I don’t usually shoot slow motion. Way too trendy for me, ha ha; but occasionally it seems like a useful choice.

I haven’t been using my Sony PMW200 camera long, and haven’t explored all its features thoroughly. It has been touted as capable of shooting slow and quick motion. So, is it any good?

The short answer is, yes … sort of … maybe. If you can work with the limitations.

Pros: It works.

Cons: The range of available slow motion is extremely limited – as others have pointed out. You can’t shoot in 1080 format – has to be 720. You have to use UDF format on Sony’s SxS cards. Won’t work on SD Card adapters. And the available frame rate is limited to 1-60. In other words, maximum overcranking is twice normal speed.

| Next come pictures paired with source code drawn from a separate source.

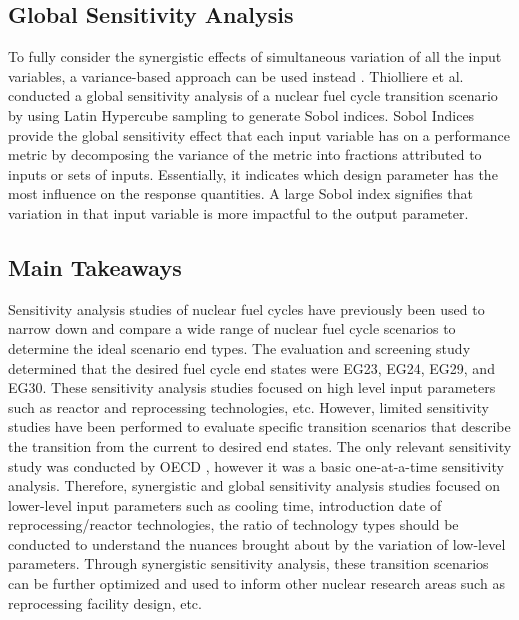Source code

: \subsection{Global Sensitivity Analysis}
\label{sec:sobol}
To fully consider the synergistic effects of
simultaneous variation of all the input variables, a variance-based 
approach can be used instead \cite{thiolliere_methodology_2018}.
Thiolliere et al. conducted a global sensitivity analysis of a 
nuclear fuel cycle transition scenario by using Latin Hypercube sampling 
to generate Sobol indices. 
Sobol Indices provide the global sensitivity effect that each 
input variable has on a performance metric by decomposing the 
variance of the metric into fractions attributed to inputs or sets of inputs.
Essentially, it indicates which design parameter has 
the most influence on the response quantities.
A large Sobol index signifies that variation in that input 
variable is more impactful to the output parameter.

\subsection{Main Takeaways}
Sensitivity analysis studies of nuclear fuel cycles have previously been used to narrow 
down and compare a wide range of nuclear fuel cycle scenarios to determine 
the ideal scenario end types. 
The evaluation and screening study determined that the desired 
fuel cycle end states were EG23, EG24, EG29, and EG30.
These sensitivity analysis studies focused on high level input 
parameters such as reactor and reprocessing technologies, etc.
However, limited sensitivity studies have been performed to 
evaluate specific transition scenarios that describe the transition 
from the current to desired end states.
The only relevant sensitivity study was conducted by OECD 
\cite{noauthor_effects_2017}, however it was a basic one-at-a-time 
sensitivity analysis.   
Therefore, synergistic and global sensitivity analysis studies focused on
lower-level input parameters such as cooling time, 
introduction date of reprocessing/reactor 
technologies, the ratio of technology types should be conducted to 
understand the nuances brought about by the variation of low-level parameters. 
Through synergistic sensitivity analysis, these transition scenarios can be 
further optimized and used to inform other nuclear research areas 
such as reprocessing facility design, etc. 
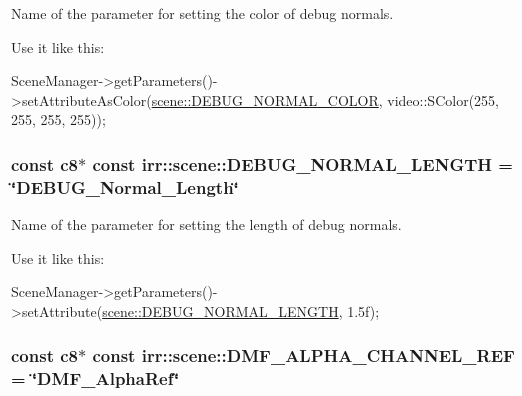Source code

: Name of the parameter for setting the color of debug normals. 

Use it like this\+: 
\begin{DoxyCode}
SceneManager->getParameters()->setAttributeAsColor(\hyperlink{namespaceirr_1_1scene_a767a12984dbf7a4f0917993d748d1350}{scene::DEBUG\_NORMAL\_COLOR}, 
      video::SColor(255, 255, 255, 255));
\end{DoxyCode}
\subsubsection[{\texorpdfstring{D\+E\+B\+U\+G\+\_\+\+N\+O\+R\+M\+A\+L\+\_\+\+L\+E\+N\+G\+TH}{DEBUG\_NORMAL\_LENGTH}}]{\setlength{\rightskip}{0pt plus 5cm}const {\bf c8}$\ast$ const irr\+::scene\+::\+D\+E\+B\+U\+G\+\_\+\+N\+O\+R\+M\+A\+L\+\_\+\+L\+E\+N\+G\+TH = \char`\"{}D\+E\+B\+U\+G\+\_\+\+Normal\+\_\+\+Length\char`\"{}}\hypertarget{namespaceirr_1_1scene_a19153395855d08302b70dcfa9247eb51}{}\label{namespaceirr_1_1scene_a19153395855d08302b70dcfa9247eb51}


Name of the parameter for setting the length of debug normals. 

Use it like this\+: 
\begin{DoxyCode}
SceneManager->getParameters()->setAttribute(\hyperlink{namespaceirr_1_1scene_a19153395855d08302b70dcfa9247eb51}{scene::DEBUG\_NORMAL\_LENGTH}, 1.5f);
\end{DoxyCode}
\subsubsection[{\texorpdfstring{D\+M\+F\+\_\+\+A\+L\+P\+H\+A\+\_\+\+C\+H\+A\+N\+N\+E\+L\+\_\+\+R\+EF}{DMF\_ALPHA\_CHANNEL\_REF}}]{\setlength{\rightskip}{0pt plus 5cm}const {\bf c8}$\ast$ const irr\+::scene\+::\+D\+M\+F\+\_\+\+A\+L\+P\+H\+A\+\_\+\+C\+H\+A\+N\+N\+E\+L\+\_\+\+R\+EF = \char`\"{}D\+M\+F\+\_\+\+Alpha\+Ref\char`\"{}}\hypertarget{namespaceirr_1_1scene_afd6e025453e80983de80371dc56718ef}{}\label{namespaceirr_1_1scene_afd6e025453e80983de80371dc56718ef}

That’s enough to get a pleasing floaty effect. There are examples posted by others on the web. It looks good – much better than speed changing standard footage within your NLE. But if want to shoot ‘bullet time’, look elsewhere!

So, I have been shooting everything in 1920×1080, 23.97p.

Here is my suggested workflow for using a PMW200 camera to get basic slow motion shots into your project. Bear in mind that you can also do this with PAL 25P projects, but you need to change the camera format etc accordingly. The recipe below is for a project using ProRes1920×1080, 23.97p, editing with Final Cut Pro 7.



1. Select UDF for card setting (Can only use SxS cards)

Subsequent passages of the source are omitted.